*Problem requirements*. Every line of the data that includes "Mobile" should be copied out.

*Raw data*.
▽

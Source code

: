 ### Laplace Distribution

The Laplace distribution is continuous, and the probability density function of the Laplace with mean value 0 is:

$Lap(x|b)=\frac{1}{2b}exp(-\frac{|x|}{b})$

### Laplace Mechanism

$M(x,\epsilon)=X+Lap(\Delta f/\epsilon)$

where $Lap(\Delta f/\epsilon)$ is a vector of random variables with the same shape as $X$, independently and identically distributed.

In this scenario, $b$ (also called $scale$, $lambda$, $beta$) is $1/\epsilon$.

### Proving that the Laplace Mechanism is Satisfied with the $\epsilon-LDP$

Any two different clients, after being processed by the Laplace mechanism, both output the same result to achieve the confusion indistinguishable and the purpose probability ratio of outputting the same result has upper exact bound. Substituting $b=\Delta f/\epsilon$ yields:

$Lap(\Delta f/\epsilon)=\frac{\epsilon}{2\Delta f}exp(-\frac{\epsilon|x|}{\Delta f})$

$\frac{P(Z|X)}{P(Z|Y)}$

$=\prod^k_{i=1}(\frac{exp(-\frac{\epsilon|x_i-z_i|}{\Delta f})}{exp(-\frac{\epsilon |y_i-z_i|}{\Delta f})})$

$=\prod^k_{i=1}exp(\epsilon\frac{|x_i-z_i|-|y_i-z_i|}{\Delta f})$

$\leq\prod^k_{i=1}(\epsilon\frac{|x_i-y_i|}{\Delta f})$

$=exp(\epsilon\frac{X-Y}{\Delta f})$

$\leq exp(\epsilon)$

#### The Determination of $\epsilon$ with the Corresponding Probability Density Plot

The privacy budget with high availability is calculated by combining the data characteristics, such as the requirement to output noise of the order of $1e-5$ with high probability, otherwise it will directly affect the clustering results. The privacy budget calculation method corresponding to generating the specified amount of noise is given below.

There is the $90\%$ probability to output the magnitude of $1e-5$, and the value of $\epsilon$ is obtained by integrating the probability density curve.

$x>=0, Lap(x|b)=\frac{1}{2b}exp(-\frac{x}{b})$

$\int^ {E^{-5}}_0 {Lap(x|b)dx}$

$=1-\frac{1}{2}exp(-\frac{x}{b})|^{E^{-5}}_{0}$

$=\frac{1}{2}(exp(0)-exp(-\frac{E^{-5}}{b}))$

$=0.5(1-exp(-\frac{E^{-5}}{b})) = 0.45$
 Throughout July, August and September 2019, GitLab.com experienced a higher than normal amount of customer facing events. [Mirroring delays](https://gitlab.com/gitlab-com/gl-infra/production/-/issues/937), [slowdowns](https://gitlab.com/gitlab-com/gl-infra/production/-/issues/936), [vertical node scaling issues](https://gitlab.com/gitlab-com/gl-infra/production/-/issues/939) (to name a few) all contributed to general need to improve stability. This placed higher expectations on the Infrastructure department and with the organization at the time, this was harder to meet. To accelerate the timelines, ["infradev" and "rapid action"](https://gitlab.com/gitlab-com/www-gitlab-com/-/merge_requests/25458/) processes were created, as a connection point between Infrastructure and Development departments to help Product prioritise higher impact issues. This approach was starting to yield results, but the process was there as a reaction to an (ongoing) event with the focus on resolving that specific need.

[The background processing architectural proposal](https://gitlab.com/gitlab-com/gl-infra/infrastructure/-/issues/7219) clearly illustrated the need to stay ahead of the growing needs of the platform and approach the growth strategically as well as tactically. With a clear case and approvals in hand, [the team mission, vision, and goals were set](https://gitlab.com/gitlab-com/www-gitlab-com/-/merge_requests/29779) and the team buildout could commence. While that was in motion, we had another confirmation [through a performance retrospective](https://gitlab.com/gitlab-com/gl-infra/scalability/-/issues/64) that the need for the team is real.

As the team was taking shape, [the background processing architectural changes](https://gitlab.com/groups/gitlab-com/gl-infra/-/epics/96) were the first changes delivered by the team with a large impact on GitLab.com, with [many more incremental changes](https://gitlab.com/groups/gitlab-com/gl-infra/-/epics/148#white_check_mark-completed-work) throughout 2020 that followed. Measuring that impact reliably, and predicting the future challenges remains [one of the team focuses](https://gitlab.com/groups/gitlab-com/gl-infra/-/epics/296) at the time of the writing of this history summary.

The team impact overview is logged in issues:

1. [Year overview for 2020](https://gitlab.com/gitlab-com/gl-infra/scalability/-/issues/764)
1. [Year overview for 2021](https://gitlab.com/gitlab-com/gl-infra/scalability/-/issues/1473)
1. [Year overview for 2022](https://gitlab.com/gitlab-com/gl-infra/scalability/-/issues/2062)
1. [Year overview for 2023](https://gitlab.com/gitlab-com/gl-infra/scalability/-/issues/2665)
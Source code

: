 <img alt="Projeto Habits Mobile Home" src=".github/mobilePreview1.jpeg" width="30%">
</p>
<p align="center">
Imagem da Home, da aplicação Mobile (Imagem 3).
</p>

△

*Task solution*.
: <img alt="Projeto Habits Mobile Home" src=".github/mobilePreview1.jpeg" width="30%">
Imagem da Home, da aplicação Mobile (Imagem 3).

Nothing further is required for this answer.